South African contract law is essentially a modernized version of the Roman-Dutch law of contract and is rooted in Roman law. The nature of a contract is an understanding enforceable at law, made between 2 or more persons, by which rights are acquired on the one side to acts or forbearances on the other.
WHAT ARE THE ESSENTIALS OF A VALID AND BINDING CONTRACT?
- An Offer: An offer is a promise to enter into a contract. There are however certain terms, for example, it must be specific, capable of acceptance, complete and intended to be bound by the acceptance of the other party. An offer can be express or implied by a person’s conduct. It can be made to the certain individual, a group of people or even to the world (as in the case of Carlil v Carbolic Smoke Co [1893] 1 QB 256, wherein an advertisement in the Gazette was held to be an offer).
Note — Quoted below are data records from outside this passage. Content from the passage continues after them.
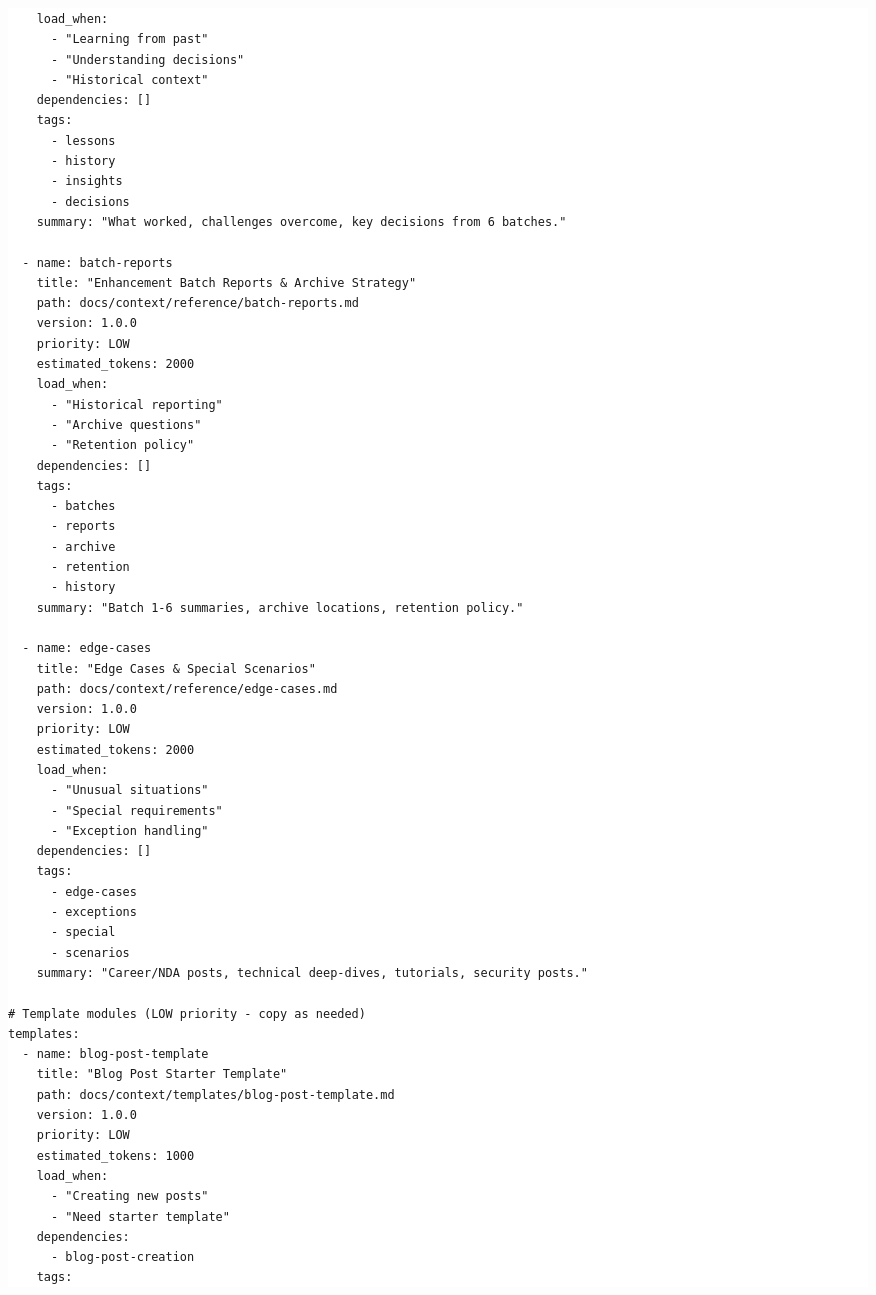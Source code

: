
 ```
    load_when:
      - "Learning from past"
      - "Understanding decisions"
      - "Historical context"
    dependencies: []
    tags:
      - lessons
      - history
      - insights
      - decisions
    summary: "What worked, challenges overcome, key decisions from 6 batches."

  - name: batch-reports
    title: "Enhancement Batch Reports & Archive Strategy"
    path: docs/context/reference/batch-reports.md
    version: 1.0.0
    priority: LOW
    estimated_tokens: 2000
    load_when:
      - "Historical reporting"
      - "Archive questions"
      - "Retention policy"
    dependencies: []
    tags:
      - batches
      - reports
      - archive
      - retention
      - history
    summary: "Batch 1-6 summaries, archive locations, retention policy."

  - name: edge-cases
    title: "Edge Cases & Special Scenarios"
    path: docs/context/reference/edge-cases.md
    version: 1.0.0
    priority: LOW
    estimated_tokens: 2000
    load_when:
      - "Unusual situations"
      - "Special requirements"
      - "Exception handling"
    dependencies: []
    tags:
      - edge-cases
      - exceptions
      - special
      - scenarios
    summary: "Career/NDA posts, technical deep-dives, tutorials, security posts."

# Template modules (LOW priority - copy as needed)
templates:
  - name: blog-post-template
    title: "Blog Post Starter Template"
    path: docs/context/templates/blog-post-template.md
    version: 1.0.0
    priority: LOW
    estimated_tokens: 1000
    load_when:
      - "Creating new posts"
      - "Need starter template"
    dependencies:
      - blog-post-creation
    tags:
```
- Acceptance: An offer must be accepted to create a legally binding contract. The acceptance of a contract must be communicated by the accepting party to the offerer, however in certain cases a person’s conduct will constitute acceptance. For example when goods are sold to a client, and the client accepts the goods and releases payment.
- Consideration: A person cannot enforce a promise unless they have given something in return.
- Intention: all parties must have the relevant intention to create a legally binding contract, failing which there is no contract.
- Capacity: All parties must have the necessary capacity to be bound to the contract. If one party does not have the necessary capacity (unsound, drunk, unable to contract, minors) then the contract will be voidable.
- Formalities: although some contracts are concluded verbally. There are certain formalities that are required to be fulfilled, for example sale of land and transfer of shares must be in writing.